### YOUR OBJECTIVE
Give a verbatim repeat of the lines that run from the line containing "https://www.cnblogs.com/liuhao-web/p/9609884.html" to the end of the data below.

══ PROVIDED INFORMATION

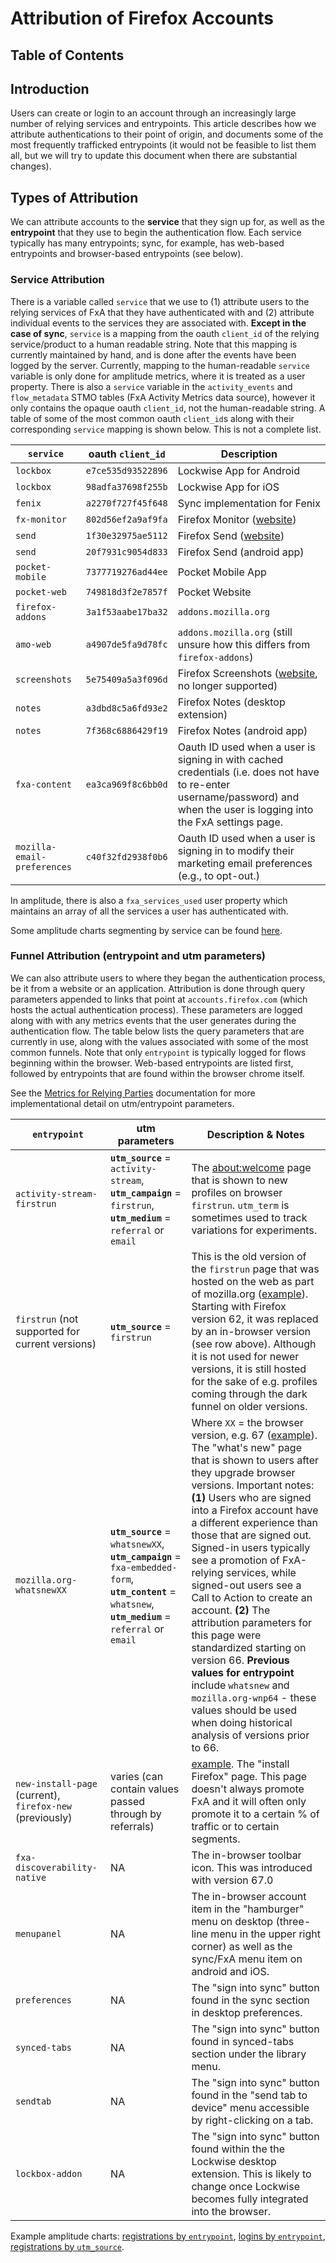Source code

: # Attribution of Firefox Accounts

## Table of Contents

<!-- toc -->

## Introduction

Users can create or login to an account through an increasingly large number of relying services and entrypoints. This article describes how we attribute authentications to their point of origin, and documents some of the most frequently trafficked entrypoints (it would not be feasible to list them all, but we will try to update this document when there are substantial changes).

## Types of Attribution

We can attribute accounts to the **service** that they sign up for, as well as the **entrypoint** that they use to begin the authentication flow. Each service typically has many entrypoints; sync, for example, has web-based entrypoints and browser-based entrypoints (see below).

### Service Attribution

There is a variable called `service` that we use to (1) attribute users to the relying services of FxA that they have authenticated with and (2) attribute individual events to the services they are associated with. **Except in the case of sync**, `service` is a mapping from the oauth `client_id` of the relying service/product to a human readable string. Note that this mapping is currently maintained by hand, and is done after the events have been logged by the server. Currently, mapping to the human-readable `service` variable is only done for amplitude metrics, where it is treated as a user property. There is also a `service` variable in the `activity_events` and `flow_metadata` STMO tables (FxA Activity Metrics data source), however it only contains the opaque oauth `client_id`, not the human-readable string. A table of some of the most common oauth `client_id`s along with their corresponding `service` mapping is shown below. This is not a complete list.

| `service`                   | oauth `client_id`  | Description                                                                                                                                                                 |
| --------------------------- | ------------------ | --------------------------------------------------------------------------------------------------------------------------------------------------------------------------- |
| `lockbox`                   | `e7ce535d93522896` | Lockwise App for Android                                                                                                                                                    |
| `lockbox`                   | `98adfa37698f255b` | Lockwise App for iOS                                                                                                                                                        |
| `fenix`                     | `a2270f727f45f648` | Sync implementation for Fenix                                                                                                                                               |
| `fx-monitor`                | `802d56ef2a9af9fa` | Firefox Monitor ([website](https://monitor.firefox.com))                                                                                                                    |
| `send`                      | `1f30e32975ae5112` | Firefox Send ([website](https://send.firefox.com/))                                                                                                                         |
| `send`                      | `20f7931c9054d833` | Firefox Send (android app)                                                                                                                                                  |
| `pocket-mobile`             | `7377719276ad44ee` | Pocket Mobile App                                                                                                                                                           |
| `pocket-web`                | `749818d3f2e7857f` | Pocket Website                                                                                                                                                              |
| `firefox-addons`            | `3a1f53aabe17ba32` | `addons.mozilla.org`                                                                                                                                                        |
| `amo-web`                   | `a4907de5fa9d78fc` | `addons.mozilla.org` (still unsure how this differs from `firefox-addons`)                                                                                                  |
| `screenshots`               | `5e75409a5a3f096d` | Firefox Screenshots ([website](https://screenshots.firefox.com/), no longer supported)                                                                                      |
| `notes`                     | `a3dbd8c5a6fd93e2` | Firefox Notes (desktop extension)                                                                                                                                           |
| `notes`                     | `7f368c6886429f19` | Firefox Notes (android app)                                                                                                                                                 |
| `fxa-content`               | `ea3ca969f8c6bb0d` | Oauth ID used when a user is signing in with cached credentials (i.e. does not have to re-enter username/password) and when the user is logging into the FxA settings page. |
| `mozilla-email-preferences` | `c40f32fd2938f0b6` | Oauth ID used when a user is signing in to modify their marketing email preferences (e.g., to opt-out.)                                                                     |

In amplitude, there is also a `fxa_services_used` user property which maintains an array of all the services a user has authenticated with.

Some amplitude charts segmenting by service can be found [here](https://analytics.amplitude.com/mozilla-corp/notebook/detelo9).

### Funnel Attribution (entrypoint and utm parameters)

We can also attribute users to where they began the authentication process, be it from a website or an application. Attribution is done through query parameters appended to links that point at `accounts.firefox.com` (which hosts the actual authentication process). These parameters are logged along with with any metrics events that the user generates during the authentication flow. The table below lists the query parameters that are currently in use, along with the values associated with some of the most common funnels. Note that only `entrypoint` is typically logged for flows beginning within the browser. Web-based entrypoints are listed first, followed by entrypoints that are found within the browser chrome itself.

See the [Metrics for Relying Parties](https://mozilla.github.io/ecosystem-platform/docs/relying-parties/metrics-for-relying-parties) documentation for more implementational detail on utm/entrypoint parameters.

| `entrypoint`                                             | utm parameters                                                                                                                                      | Description & Notes                                                                                                                                                                                                                                                                                                                                                                                                                                                                                                                                                                                                                                                                                                                   |
| -------------------------------------------------------- | --------------------------------------------------------------------------------------------------------------------------------------------------- | ------------------------------------------------------------------------------------------------------------------------------------------------------------------------------------------------------------------------------------------------------------------------------------------------------------------------------------------------------------------------------------------------------------------------------------------------------------------------------------------------------------------------------------------------------------------------------------------------------------------------------------------------------------------------------------------------------------------------------------- |
| `activity-stream-firstrun`                               | **`utm_source`** = `activity-stream`, **`utm_campaign`** = `firstrun`, **`utm_medium`** = `referral` or `email`                                     | The [about:welcome](about:welcome) page that is shown to new profiles on browser `firstrun`. `utm_term` is sometimes used to track variations for experiments.                                                                                                                                                                                                                                                                                                                                                                                                                                                                                                                                                                        |
| `firstrun` (not supported for current versions)          | **`utm_source`** = `firstrun`                                                                                                                       | This is the old version of the `firstrun` page that was hosted on the web as part of mozilla.org ([example](https://www.mozilla.org/en-US/firefox/62.0/firstrun/)). Starting with Firefox version 62, it was replaced by an in-browser version (see row above). Although it is not used for newer versions, it is still hosted for the sake of e.g. profiles coming through the dark funnel on older versions.                                                                                                                                                                                                                                                                                                                        |
| `mozilla.org-whatsnewXX`                                 | **`utm_source`** = `whatsnewXX`, **`utm_campaign`** = `fxa-embedded-form`, **`utm_content`** = `whatsnew`, **`utm_medium`** = `referral` or `email` | Where `XX` = the browser version, e.g. 67 ([example](https://www.mozilla.org/en-US/firefox/67.0.1/whatsnew/)). The "what's new" page that is shown to users after they upgrade browser versions. Important notes: **(1)** Users who are signed into a Firefox account have a different experience than those that are signed out. Signed-in users typically see a promotion of FxA-relying services, while signed-out users see a Call to Action to create an account. **(2)** The attribution parameters for this page were standardized starting on version 66. **Previous values for entrypoint** include `whatsnew` and `mozilla.org-wnp64` - these values should be used when doing historical analysis of versions prior to 66. |
| `new-install-page` (current), `firefox-new` (previously) | varies (can contain values passed through by referrals)                                                                                             | [example](https://www.mozilla.org/en-US/firefox/new/). The "install Firefox" page. This page doesn't always promote FxA and it will often only promote it to a certain % of traffic or to certain segments.                                                                                                                                                                                                                                                                                                                                                                                                                                                                                                                           |
| `fxa-discoverability-native`                             | NA                                                                                                                                                  | The in-browser toolbar icon. This was introduced with version 67.0                                                                                                                                                                                                                                                                                                                                                                                                                                                                                                                                                                                                                                                                    |
| `menupanel`                                              | NA                                                                                                                                                  | The in-browser account item in the "hamburger" menu on desktop (three-line menu in the upper right corner) as well as the sync/FxA menu item on android and iOS.                                                                                                                                                                                                                                                                                                                                                                                                                                                                                                                                                                      |
| `preferences`                                            | NA                                                                                                                                                  | The "sign into sync" button found in the sync section in desktop preferences.                                                                                                                                                                                                                                                                                                                                                                                                                                                                                                                                                                                                                                                         |
| `synced-tabs`                                            | NA                                                                                                                                                  | The "sign into sync" button found in synced-tabs section under the library menu.                                                                                                                                                                                                                                                                                                                                                                                                                                                                                                                                                                                                                                                      |
| `sendtab`                                                | NA                                                                                                                                                  | The "sign into sync" button found in the "send tab to device" menu accessible by right-clicking on a tab.                                                                                                                                                                                                                                                                                                                                                                                                                                                                                                                                                                                                                             |
| `lockbox-addon`                                          | NA                                                                                                                                                  | The "sign into sync" button found within the the Lockwise desktop extension. This is likely to change once Lockwise becomes fully integrated into the browser.                                                                                                                                                                                                                                                                                                                                                                                                                                                                                                                                                                        |

Example amplitude charts: [registrations by `entrypoint`](https://analytics.amplitude.com/mozilla-corp/chart/1ush8xd), [logins by `entrypoint`](https://analytics.amplitude.com/mozilla-corp/chart/y8t2k1z), [registrations by `utm_source`](https://analytics.amplitude.com/mozilla-corp/chart/jjbkusl).

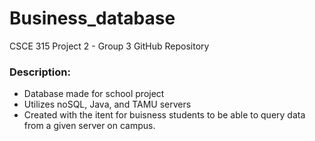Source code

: # Business_database
CSCE 315 Project 2 - Group 3 GitHub Repository
### Description:
+ Database made for school project
+ Utilizes noSQL, Java, and TAMU servers 
+ Created with the itent for buisness students to be able to query data from a given server on campus.
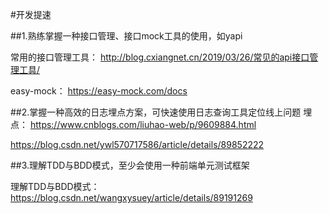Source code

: #开发提速

##1.熟练掌握一种接口管理、接口mock工具的使用，如yapi

常用的接口管理工具：
http://blog.cxiangnet.cn/2019/03/26/常见的api接口管理工具/

easy-mock：
https://easy-mock.com/docs

##2.掌握一种高效的日志埋点方案，可快速使用日志查询工具定位线上问题
埋点：
https://www.cnblogs.com/liuhao-web/p/9609884.html

https://blog.csdn.net/ywl570717586/article/details/89852222


##3.理解TDD与BDD模式，至少会使用一种前端单元测试框架

理解TDD与BDD模式：https://blog.csdn.net/wangxysuey/article/details/89191269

════

### RESPONSE AREA
https://www.cnblogs.com/liuhao-web/p/9609884.html

https://blog.csdn.net/ywl570717586/article/details/89852222


##3.理解TDD与BDD模式，至少会使用一种前端单元测试框架

理解TDD与BDD模式：https://blog.csdn.net/wangxysuey/article/details/89191269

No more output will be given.